The Internet has often been com­pared to Gutenberg in its im­portance. However, after read­ing John Alderman’s detailed account of the online music revolu­tion, Sonic Boom: Napster, P2p and the Battle for The Future Of Music, John Alderman, I have a hunch it’s more like Gutenberg plus Protestantism plus Punk—all at once, in a highly ‘com­pressed’ form.

Thanks to the per­sonal com­puter and the Internet, every man is now at home with his god—downloading The Sex Pistols’ EMI. The cor­rupt, uncool suits and cas­socks who used to inter­cede have been swept aside and the Word can be enjoyed dir­ectly and free from dis­tor­tion, com­pressed by pure, clean math­em­at­ics, not dogma. The free ex­change of information—which is all that digital music amounts to in cyberspace—is the credo of what one might call the Nettist Movement: the true believ­ers in the web and everything it represents.

To many Nettists, any­one who attempts to stand in the way of this Reformation Superhighway is the Papist Antichrist, or the fas­cist re­gime. And of course this means any­one who doesn’t share their holy zeal—anyone who is non-Nettist. Record com­pan­ies are about as non-Nettist as you can get. After all, they have most to lose from the free exchange of digital music. All their fright­fully expens­ive CD print­ing presses, dis­tri­bu­tion deals and back cata­logues melt at the press of a but­ton in someone’s bed­room. If indul­gences no longer have to be bought but can be plucked from the air instead, then where is the tem­poral wealth and power of the record busi­ness to come from?

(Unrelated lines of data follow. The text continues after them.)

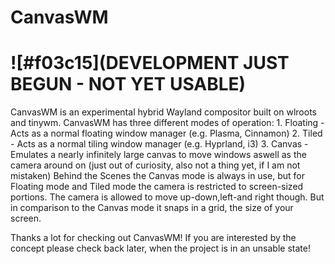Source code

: # CanvasWM

# ![#f03c15](DEVELOPMENT JUST BEGUN - NOT YET USABLE)

CanvasWM is an experimental hybrid Wayland compositor built on wlroots and tinywm. CanvasWM has three different modes of operation:
    1. Floating - Acts as a normal floating window manager (e.g. Plasma, Cinnamon)
    2. Tiled - Acts as a normal tiling window manager (e.g. Hyprland, i3)
    3. Canvas - Emulates a nearly infinitely large canvas to move windows aswell as the camera around on (just out of curiosity, also not a thing yet, if I am not mistaken)
Behind the Scenes the Canvas mode is always in use, but for Floating mode and Tiled mode the camera is restricted to screen-sized portions. The camera is allowed to move up-down,left-and right though. But in comparison to the Canvas mode it snaps in a grid, the size of your screen.

Thanks a lot for checking out CanvasWM! If you are interested by the concept please check back later, when the project is in an unsable state!
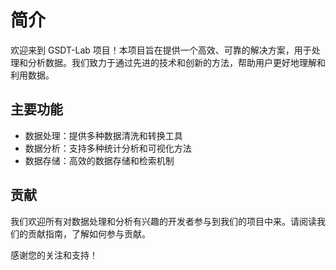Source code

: # 简介

欢迎来到 GSDT-Lab 项目！本项目旨在提供一个高效、可靠的解决方案，用于处理和分析数据。我们致力于通过先进的技术和创新的方法，帮助用户更好地理解和利用数据。

## 主要功能

- 数据处理：提供多种数据清洗和转换工具
- 数据分析：支持多种统计分析和可视化方法
- 数据存储：高效的数据存储和检索机制

## 贡献

我们欢迎所有对数据处理和分析有兴趣的开发者参与到我们的项目中来。请阅读我们的贡献指南，了解如何参与贡献。

感谢您的关注和支持！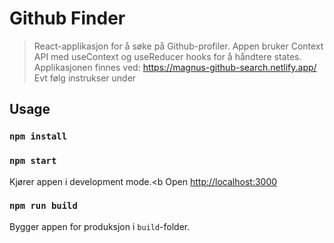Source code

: # Github Finder
> React-applikasjon for å søke på Github-profiler. Appen bruker Context API med useContext og useReducer hooks for å håndtere states.
> Applikasjonen finnes ved: https://magnus-github-search.netlify.app/ 
> Evt følg instrukser under
## Usage

### `npm install`

### `npm start`

Kjører appen i development mode.<b
Open [http://localhost:3000](http://localhost:3000)

### `npm run build`
Bygger appen for produksjon i `build`-folder.<br>
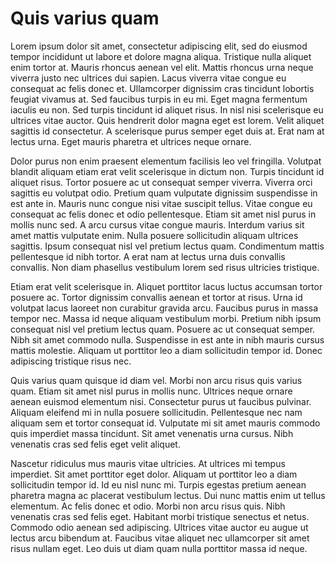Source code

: # Quis varius quam

Lorem ipsum dolor sit amet, consectetur adipiscing elit, sed do eiusmod tempor incididunt ut labore et dolore magna aliqua. Tristique nulla aliquet enim tortor at. Mauris rhoncus aenean vel elit. Mattis rhoncus urna neque viverra justo nec ultrices dui sapien. Lacus viverra vitae congue eu consequat ac felis donec et. Ullamcorper dignissim cras tincidunt lobortis feugiat vivamus at. Sed faucibus turpis in eu mi. Eget magna fermentum iaculis eu non. Sed turpis tincidunt id aliquet risus. In nisl nisi scelerisque eu ultrices vitae auctor. Quis hendrerit dolor magna eget est lorem. Velit aliquet sagittis id consectetur. A scelerisque purus semper eget duis at. Erat nam at lectus urna. Eget mauris pharetra et ultrices neque ornare.

Dolor purus non enim praesent elementum facilisis leo vel fringilla. Volutpat blandit aliquam etiam erat velit scelerisque in dictum non. Turpis tincidunt id aliquet risus. Tortor posuere ac ut consequat semper viverra. Viverra orci sagittis eu volutpat odio. Pretium quam vulputate dignissim suspendisse in est ante in. Mauris nunc congue nisi vitae suscipit tellus. Vitae congue eu consequat ac felis donec et odio pellentesque. Etiam sit amet nisl purus in mollis nunc sed. A arcu cursus vitae congue mauris. Interdum varius sit amet mattis vulputate enim. Nulla posuere sollicitudin aliquam ultrices sagittis. Ipsum consequat nisl vel pretium lectus quam. Condimentum mattis pellentesque id nibh tortor. A erat nam at lectus urna duis convallis convallis. Non diam phasellus vestibulum lorem sed risus ultricies tristique.

Etiam erat velit scelerisque in. Aliquet porttitor lacus luctus accumsan tortor posuere ac. Tortor dignissim convallis aenean et tortor at risus. Urna id volutpat lacus laoreet non curabitur gravida arcu. Faucibus purus in massa tempor nec. Massa id neque aliquam vestibulum morbi. Pretium nibh ipsum consequat nisl vel pretium lectus quam. Posuere ac ut consequat semper. Nibh sit amet commodo nulla. Suspendisse in est ante in nibh mauris cursus mattis molestie. Aliquam ut porttitor leo a diam sollicitudin tempor id. Donec adipiscing tristique risus nec.

Quis varius quam quisque id diam vel. Morbi non arcu risus quis varius quam. Etiam sit amet nisl purus in mollis nunc. Ultrices neque ornare aenean euismod elementum nisi. Consectetur purus ut faucibus pulvinar. Aliquam eleifend mi in nulla posuere sollicitudin. Pellentesque nec nam aliquam sem et tortor consequat id. Vulputate mi sit amet mauris commodo quis imperdiet massa tincidunt. Sit amet venenatis urna cursus. Nibh venenatis cras sed felis eget velit aliquet.

Nascetur ridiculus mus mauris vitae ultricies. At ultrices mi tempus imperdiet. Sit amet porttitor eget dolor. Aliquam ut porttitor leo a diam sollicitudin tempor id. Id eu nisl nunc mi. Turpis egestas pretium aenean pharetra magna ac placerat vestibulum lectus. Dui nunc mattis enim ut tellus elementum. Ac felis donec et odio. Morbi non arcu risus quis. Nibh venenatis cras sed felis eget. Habitant morbi tristique senectus et netus. Commodo odio aenean sed adipiscing. Ultrices vitae auctor eu augue ut lectus arcu bibendum at. Faucibus vitae aliquet nec ullamcorper sit amet risus nullam eget. Leo duis ut diam quam nulla porttitor massa id neque.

For the record com­pan­ies, the lead­ers of the MP3 revolu­tion are seen as heretics who have to be made examples of; burnt at the legal stake so that oth­ers may not be temp­ted to stray. Against the cries for info free­dom, their law­yers invoke the Mystery of copy­right. Digitising music, just as print­ing the Bible in German did, puts it within the grasp—and control—of the laity. And like the lead­ers of the Counter-Reformation, they see them­selves as act­ing in the interests of the people they burn.

You think I exag­ger­ate? You think I take this Reformation, Counter-Reformation meta­phor too far? Well, just listen to Edgar Bronfman Jr., heir to the mighty if not exactly holy Roman Seagram Empire, quoted here by Alderman: “I am war­ring against the cul­ture of the Internet, threat­en­ing to depop­u­late Silicon Valley as I move a Roman legion or two of Wall Street law­yers to lit­ig­ate. I have done so… not to at­tack the Internet and its cul­ture but for its bene­fit and to pro­tect it”.

Is Shawn Fanning, the boy who at nine­teen foun­ded Napster, the fam­ous MP3 file-sharing “peer-2-peer” online ser­vice, a Luther for our times? And is Napster his Wittenberg Theses, nailed to the door of the music industry? For a while, in our accel­er­ated cul­ture, it looked that way. Twelve months after the launch of Napster in June 1999, there were over 200,000 souls pray­ing in his church nightly. By the end of 2000 there were over 50 mil­lion registered users and Fanning was a very fam­ous young man indeed; his crim­in­ally young, beatific face shin­ing out from the cover of magazines.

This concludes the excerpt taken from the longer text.